By Ariel Schwartz
Bribes are a way of life in India, where 54% of residents reported in 2009 that they had paid bribes in the past year. No one is immune. While getting ready for an anti-corruption conference in Brazil, former law student Sreerupa Chowdhury found herself waiting an unnervingly long time for her visa. After the World Bank, a sponsor of the anti-corruption forum, contacted local authorities, her visa was delivered within a day. Presumably the holdup was because officials were waiting for a bribe.
Chowdhury is the co-founder of Bribe-Hackers, a new Calcutta-based organization that just received $20,000 from the World Justice Project's Roderick B. Mathews Opportunity Fund competition to combat bribery in India. She has long been passionate about bribery in her country, where she says "nothing gets done without a bribe." So Chowdhury and fellow law school graduate Monalisa Saha launched Bribe-Hackers--an online platform for people to both report bribes to the general public and take action against the offending parties.
There is a disconnect between local, corrupt officials and higher-level government officials who often campaign on promises to end bribery. Bribe-Hackers will appeal to those higher-level officials who want to save face. "Our understanding is that the government is keen to improve its own image," says Chowdhury.

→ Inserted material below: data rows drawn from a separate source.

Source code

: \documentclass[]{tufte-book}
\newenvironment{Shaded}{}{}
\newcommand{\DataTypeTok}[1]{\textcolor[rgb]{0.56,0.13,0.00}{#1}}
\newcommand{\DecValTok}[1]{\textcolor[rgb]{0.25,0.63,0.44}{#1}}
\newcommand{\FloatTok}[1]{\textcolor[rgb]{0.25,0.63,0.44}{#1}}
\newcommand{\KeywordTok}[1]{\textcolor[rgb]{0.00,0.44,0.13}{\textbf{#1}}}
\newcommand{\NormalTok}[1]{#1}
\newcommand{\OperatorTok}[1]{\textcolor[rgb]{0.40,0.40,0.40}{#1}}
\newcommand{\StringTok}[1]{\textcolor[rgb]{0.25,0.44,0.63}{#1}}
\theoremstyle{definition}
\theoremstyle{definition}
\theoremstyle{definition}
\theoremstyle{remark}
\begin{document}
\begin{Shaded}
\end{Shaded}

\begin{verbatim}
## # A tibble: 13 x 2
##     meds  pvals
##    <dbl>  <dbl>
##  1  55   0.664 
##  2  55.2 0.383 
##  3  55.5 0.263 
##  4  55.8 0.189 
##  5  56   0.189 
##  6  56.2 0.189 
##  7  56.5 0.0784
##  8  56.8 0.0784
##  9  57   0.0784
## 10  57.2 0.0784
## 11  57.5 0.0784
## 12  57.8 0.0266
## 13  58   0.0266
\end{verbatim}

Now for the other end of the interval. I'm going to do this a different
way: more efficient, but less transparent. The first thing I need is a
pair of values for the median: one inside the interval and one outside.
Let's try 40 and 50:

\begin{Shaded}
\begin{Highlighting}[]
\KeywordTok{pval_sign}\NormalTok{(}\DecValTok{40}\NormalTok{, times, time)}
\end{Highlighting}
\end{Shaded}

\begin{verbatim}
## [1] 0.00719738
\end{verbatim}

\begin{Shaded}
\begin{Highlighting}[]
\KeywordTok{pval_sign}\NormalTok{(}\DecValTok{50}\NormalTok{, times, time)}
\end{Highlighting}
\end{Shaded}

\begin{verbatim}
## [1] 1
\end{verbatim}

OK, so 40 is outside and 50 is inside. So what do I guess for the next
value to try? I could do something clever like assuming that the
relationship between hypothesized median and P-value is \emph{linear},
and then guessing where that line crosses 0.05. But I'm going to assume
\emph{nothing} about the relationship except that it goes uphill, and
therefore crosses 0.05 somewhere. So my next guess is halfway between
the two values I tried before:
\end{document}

Saha and Chowdhury envision the Bribe-Hackers website as a place where people can simply report their stories of bribery--say, an instance of paying an extra fee for a driver's license--or go a step further and ask the Bribe-Hackers staff to pursue justice. The staff won't just take the complaint to the authorities; they'll also offer up details about where it has been taken, how the proceedings are going, and all the possible outcomes. If an official is found guilty, Bribe-Hackers will highlight the case on the website.
The publicity piece is integral to ensuring the safety of complainants, who could be in danger from threatened authorities. "If a person is harassed by the corrupt official, we will highlight that in the media. We're constantly trying to protect the person by giving a lot of publicity to the case," says Saha. Bribe-Hackers is also thinking about working with the police to create some sort of witness protection-like agreement for bribe reporters.
The Bribe-Hackers founders are still in the beginning stages of organizing their ambitious project. When I spoke to them, they were about to meet with officials from a number of agencies, who are suddenly willing to work with the organization now that it has backing from the World Justice Project. "They somehow seem to trust us more with our idea," observes Saha.
Bribe-Hackers is also in the midst of recruiting a staff, who will work in a rented office once Saha and Chowdhury receive their funds from the Opportunity Fund competition. In the near future, the organization will begin an anti-corruption campaign for relevant government departments. And next month, the pair plans to hold anti-corruption workshops for the public.
The biggest barrier will be convincing the complacent public to report bribes. After all, why not pay a small sum to skip an in-person driving test and get a license from the comfort of home? "We're going to target schools and educational institutions so kids can be made aware of their rights," explains Chowdhury. "You start being okay with giving bribes from a very early age."
Chowdhury and Sreerupa aren't just starting an organization: they're trying to create a cultural shift in India. It will be an immense challenge. "There's a sense of hopelessness," says Chowdhury. "We plan to make people aware of the remedies that they have."